L’ INPS provvederà al recupero coattivo dello sgravio contributivo totale triennale ex art. 3, commi 5 e 6, legge n. 448/1998 per le aziende del Mezzogiorno e nelle altre aree svantaggiate per nuove assunzioni in soprannumero nel periodo 1999/2001, indebitamente applicato per le trasformazioni dei contratti a termine e formativi in contratti a tempo indeterminato.


 


L’Istituto, sulla base dell’orientamento dell’Unione europea, chiarisce che le trasformazioni di quei contratti in rapporto di lavoro a tempo indeterminato si considerano “stabilizzazione della forza occupazionale esistente”, e non “creazione di nuova occupazione”, come invece prevedeva, quale requisito postumo, la citata legge n. 448/1998. Stessa sorte tocca alle trasformazioni dei contratti part-time in contratti a tempo pieno e indeterminato nel citato periodo agevolato.


 


Si riepilogano, per meglio comprendere, le condizioni prescritte all’epoca per le assunzioni agevolate di cui trattiamo:


l’art. 3, comma 5, legge n. 448/1998 prevedeva, per le imprese operanti nelle Regioni Campania, Basilicata, Sicilia, Puglia, Calabria, Sardegna e, Abruzzo, Molise, territorio di Venezia Insulare, isole della Laguna e centro storico di Chioggia, per queste ultime solo per le assunzioni entro il 10 agosto 2000, uno sgravio totale dei contributi dovuti all’INPS per le nuove assunzioni effettuate nel periodo 1999/2001 ad incremento delle unità occupate.
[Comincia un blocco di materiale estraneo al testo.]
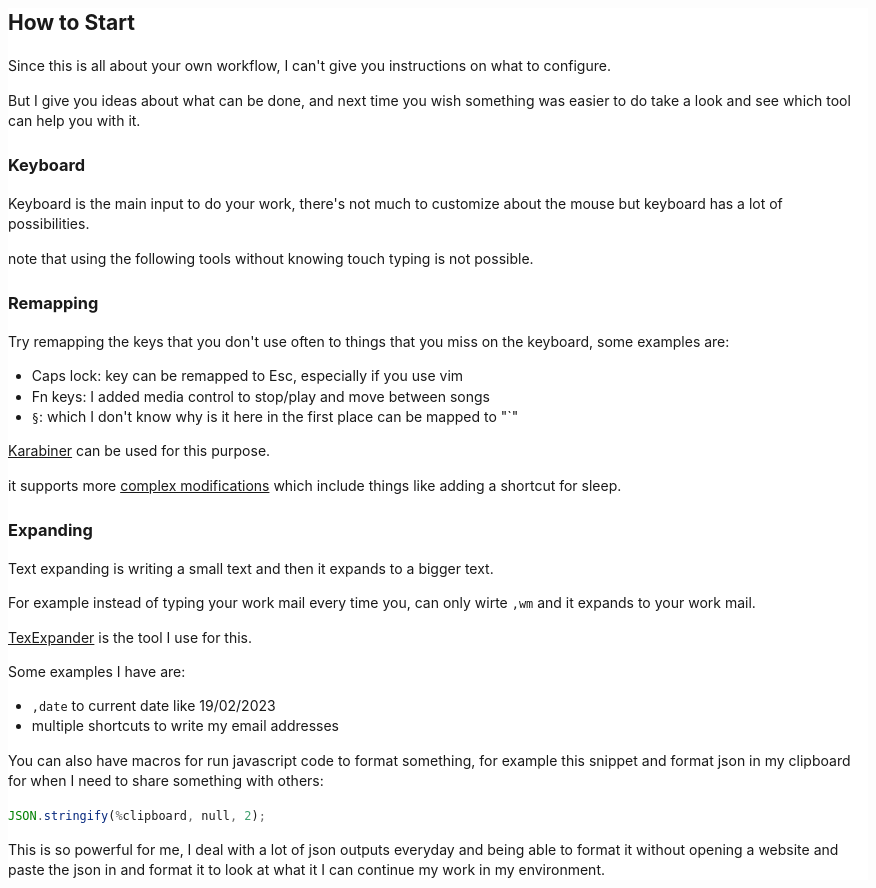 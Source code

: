 ## How to Start

Since this is all about your own workflow,
I can't give you instructions on what to configure.

But I give you ideas about what can be done,
and next time you wish something was easier to do take a look and see
which tool can help you with it.

### Keyboard

Keyboard is the main input to do your work,
there's not much to customize about the mouse but keyboard has a lot of possibilities.

note that using the following tools without knowing touch typing is not possible.

### Remapping

Try remapping the keys that you don't use often to things that you miss on the
keyboard, some examples are:

- Caps lock: key can be remapped to Esc, especially if you use vim
- Fn keys: I added media control to stop/play and move between songs
- `§`: which I don't know why is it here in the first place can be mapped to "`"

[Karabiner](https://karabiner-elements.pqrs.org/) can be used for this purpose.

it supports more [complex modifications](https://ke-complex-modifications.pqrs.org/)
which include things like adding a shortcut for sleep.

### Expanding

Text expanding is writing a small text and then it expands to a bigger text.

For example instead of typing your work mail every time you,
can only wirte `,wm` and it expands to your work mail.

[TexExpander](https://textexpander.com/) is the tool I use for this.

Some examples I have are:

- `,date` to current date like 19/02/2023
- multiple shortcuts to write my email addresses

You can also have macros for run javascript code to format something,
for example this snippet and format json in my clipboard for when I need
to share something with others:

```js
JSON﻿.﻿stringify﻿(﻿%clipboard, null﻿, 2﻿)﻿;
```

This is so powerful for me,
I deal with a lot of json outputs everyday and being able to format it without
opening a website and paste the json in and format it to look at what it I can
continue my work in my environment.
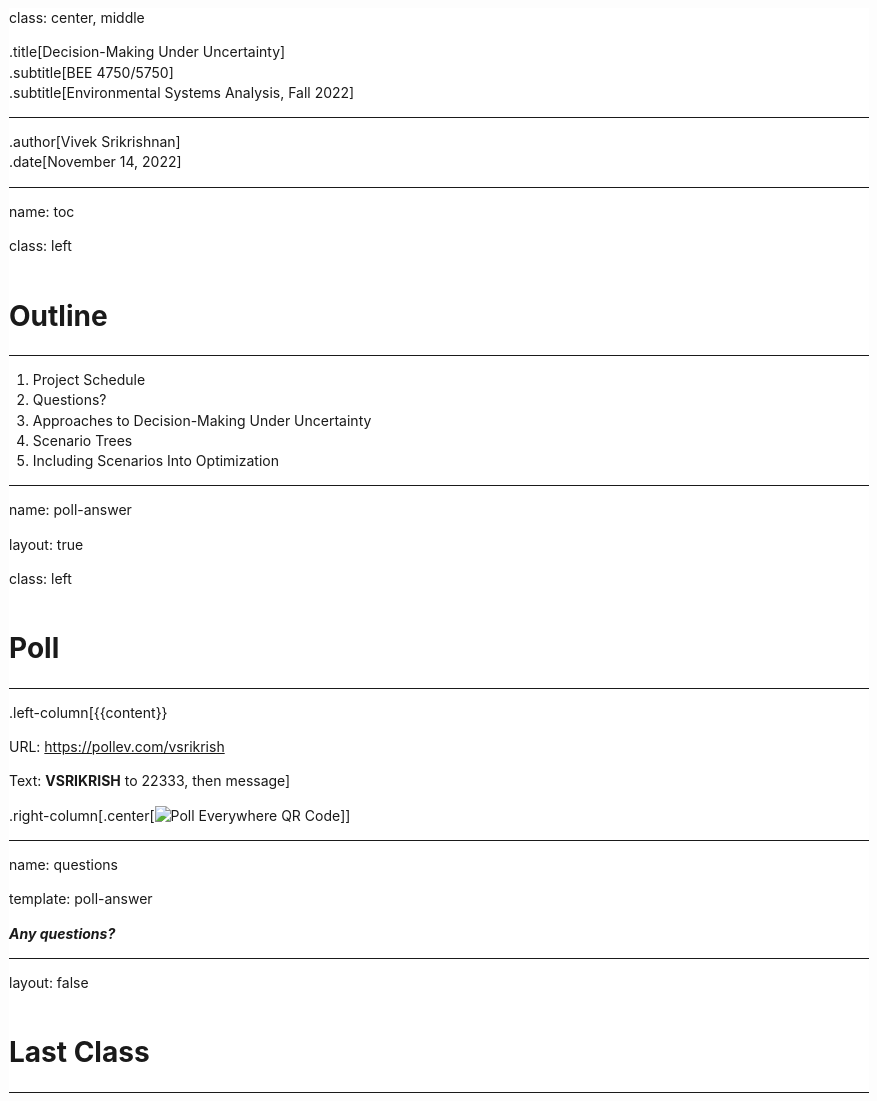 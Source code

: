 class: center, middle

.title[Decision-Making Under Uncertainty]
<br>
.subtitle[BEE 4750/5750]
<br>
.subtitle[Environmental Systems Analysis, Fall 2022]
<hr>
.author[Vivek Srikrishnan]
<br>
.date[November 14, 2022]

---
name: toc

class: left

# Outline
<hr>

1. Project Schedule
2. Questions?
3. Approaches to Decision-Making Under Uncertainty
4. Scenario Trees
5. Including Scenarios Into Optimization

---
name: poll-answer

layout: true

class: left

# Poll
<hr>

.left-column[{{content}}

URL: <https://pollev.com/vsrikrish>

Text: **VSRIKRISH** to 22333, then message]

.right-column[.center[![Poll Everywhere QR Code](figures/vsrikrish-polleverywhere.png)]]

---
name: questions

template: poll-answer

***Any questions?***

---
layout: false

# Last Class
<hr>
Le condizioni necessarie erano le seguenti:


1.     le assunzioni in soprannumero dovevano essere effettuate a tempo pieno e indeterminato;


2.     l’impresa di nuova costituzione doveva esercitare attività che non accorpavano neppure in parte attività di imprese giuridiche preesistenti;


3.     il livello occupazionale raggiunto, a seguito delle nuove assunzioni, non doveva subire riduzioni nel corso del periodo agevolato (tre anni);


4.     l’incremento della base occupazionale doveva essere considerato al netto delle diminuzioni occupazionali in società controllate o facenti capo allo stesso soggetto;


5.     i lavoratori da assumente dovevano essere iscritti nelle liste di collocamento o di mobilità o fruire della CIG nei territori interessati;


6.     dovevano essere osservati i CCNL;


7.     dovevano essere rispettate le norme in materia di sicurezza del lavoro, e  dei parametri ambientali di cui al DM n. 527/1995.


 


Circa, poi, la possibilità di applicare il beneficio anche ai soggetti per i quali fosse stato trasformato, nel corso del triennio interessato, il contratto a termine o il contratto di apprendistato o il contratto di formazione e lavoro in contratto a tempo indeterminato, si era manifestata, già all’epoca, incertezza interpretativa.


L’INPS in un primo momento aveva aperto alla possibilità sopra esposta, successivamente (circolare n. 189/2000) ritrattò, fornendo le istruzioni operative per la restituzione degli sgravi indebitamente applicati, ed ancora dopo (messaggio n. 45 del 2 settembre 2001), prendendo atto delle indicazioni ministeriali, invitò le sedi periferiche ad astenersi dal recupero delle somme in questione, fatta eccezione per gli atti interruttivi della prescrizione.


 


In conclusione, non essendo intervenute indicazioni ministeriali favorevoli all’applicazione del beneficio, l’INPS ha disposto il recupero coattivo degli sgravi utilizzati indebitamente da parte delle imprese operanti nei territori sopra richiamati, che hanno applicato il beneficio anche per le trasformazioni dei contratti a termine e formativi e per i contratti part-time.